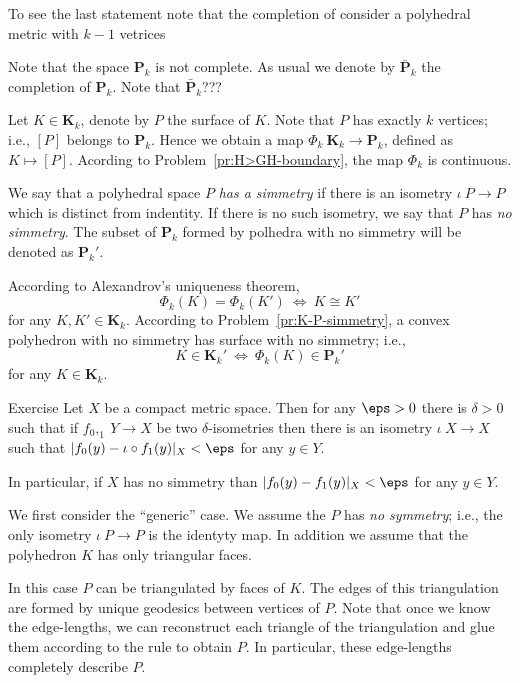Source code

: To see the last statement note that the completion of consider a polyhedral metric with $k-1$ vetrices



Note that the space $\mathbf{P}_k$ is not complete.
As usual we denote by $\bar{\mathbf{P}}_k$ the completion of $\mathbf{P}_k$.
Note that $\bar{\mathbf{P}}_k$???


Let $K\in \mathbf{K}_k$,
denote by $P$ the surface of $K$.
Note that $P$ has exactly $k$ vertices;
i.e.,  $[P]$ belongs to $\mathbf{P}_k$.
Hence we obtain a map $\Phi_k\:\mathbf{K}_k\to \mathbf{P}_k$, defined as $K\mapsto [P]$.
Acording to Problem~\ref{pr:H>GH-boundary}, the map $\Phi_k$ is continuous.

We say that a polyhedral space $P$ \emph{has a simmetry} if there is an isometry $\iota\:P\to P$ which is distinct from indentity.
If there is no such isometry, we say that  $P$ has \emph{no simmetry}.
The subset of $\mathbf{P}_k$ formed by polhedra with no simmetry will be denoted as $\mathbf{P}_k'$.

According to Alexandrov's uniqueness theorem,
$$\Phi_k(K)=\Phi_k(K')\ \iff\ K\cong K'$$
for any $K,K'\in \mathbf{K}_k$.
According to Problem~\ref{pr:K-P-simmetry}, a convex polyhedron with no simmetry has surface with no simmetry; i.e., 
$$K\in   \mathbf{K}_k'\ \iff\ \Phi_k(K)\in \mathbf{P}_k'$$
for any $K\in \mathbf{K}_k$.

\begin{thm}{Exercise}
Let $X$ be a compact metric space.
Then for any $\eps>0$ there is $\delta>0$ such that 
if $f_0,_1\:Y\to X$ be two $\delta$-isometries then 
 there is an isometry $\iota\:X\to X$ such that
$|f_0(y)-\iota\circ f_1(y)|_X<\eps$ for any $y\in Y$.

In particular, if $X$ has no simmetry than 
$|f_0(y)-f_1(y)|_X<\eps$ for any $y\in Y$.
\end{thm}













We first consider the ``generic'' case.
We assume  the $P$ has \emph{no symmetry};
i.e., the only isometry $\iota\: P\to P$ is the identyty map.
In addition we assume that the polyhedron $K$ has only triangular faces.

In this case $P$ can be triangulated by faces of $K$.
The edges of this triangulation are formed by unique geodesics between vertices of $P$.
Note that once we know the edge-lengths, 
we can reconstruct each triangle of the triangulation
and glue them according to the rule to obtain $P$.
In particular, these edge-lengths completely describe $P$.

────────

*What to work on*:
Everything in the entries except the pictures should be returned exactly as given.

*Task response*:
Source code

: To see the last statement note that the completion of consider a polyhedral metric with $k-1$ vetrices



Note that the space $\mathbf{P}_k$ is not complete.
As usual we denote by $\bar{\mathbf{P}}_k$ the completion of $\mathbf{P}_k$.
Note that $\bar{\mathbf{P}}_k$???


Let $K\in \mathbf{K}_k$,
denote by $P$ the surface of $K$.
Note that $P$ has exactly $k$ vertices;
i.e.,  $[P]$ belongs to $\mathbf{P}_k$.
Hence we obtain a map $\Phi_k\:\mathbf{K}_k\to \mathbf{P}_k$, defined as $K\mapsto [P]$.
Acording to Problem~\ref{pr:H>GH-boundary}, the map $\Phi_k$ is continuous.

We say that a polyhedral space $P$ \emph{has a simmetry} if there is an isometry $\iota\:P\to P$ which is distinct from indentity.
If there is no such isometry, we say that  $P$ has \emph{no simmetry}.
The subset of $\mathbf{P}_k$ formed by polhedra with no simmetry will be denoted as $\mathbf{P}_k'$.

According to Alexandrov's uniqueness theorem,
$$\Phi_k(K)=\Phi_k(K')\ \iff\ K\cong K'$$
for any $K,K'\in \mathbf{K}_k$.
According to Problem~\ref{pr:K-P-simmetry}, a convex polyhedron with no simmetry has surface with no simmetry; i.e., 
$$K\in   \mathbf{K}_k'\ \iff\ \Phi_k(K)\in \mathbf{P}_k'$$
for any $K\in \mathbf{K}_k$.

\begin{thm}{Exercise}
Let $X$ be a compact metric space.
Then for any $\eps>0$ there is $\delta>0$ such that 
if $f_0,_1\:Y\to X$ be two $\delta$-isometries then 
 there is an isometry $\iota\:X\to X$ such that
$|f_0(y)-\iota\circ f_1(y)|_X<\eps$ for any $y\in Y$.

In particular, if $X$ has no simmetry than 
$|f_0(y)-f_1(y)|_X<\eps$ for any $y\in Y$.
\end{thm}













We first consider the ``generic'' case.
We assume  the $P$ has \emph{no symmetry};
i.e., the only isometry $\iota\: P\to P$ is the identyty map.
In addition we assume that the polyhedron $K$ has only triangular faces.

In this case $P$ can be triangulated by faces of $K$.
The edges of this triangulation are formed by unique geodesics between vertices of $P$.
Note that once we know the edge-lengths, 
we can reconstruct each triangle of the triangulation
and glue them according to the rule to obtain $P$.
In particular, these edge-lengths completely describe $P$.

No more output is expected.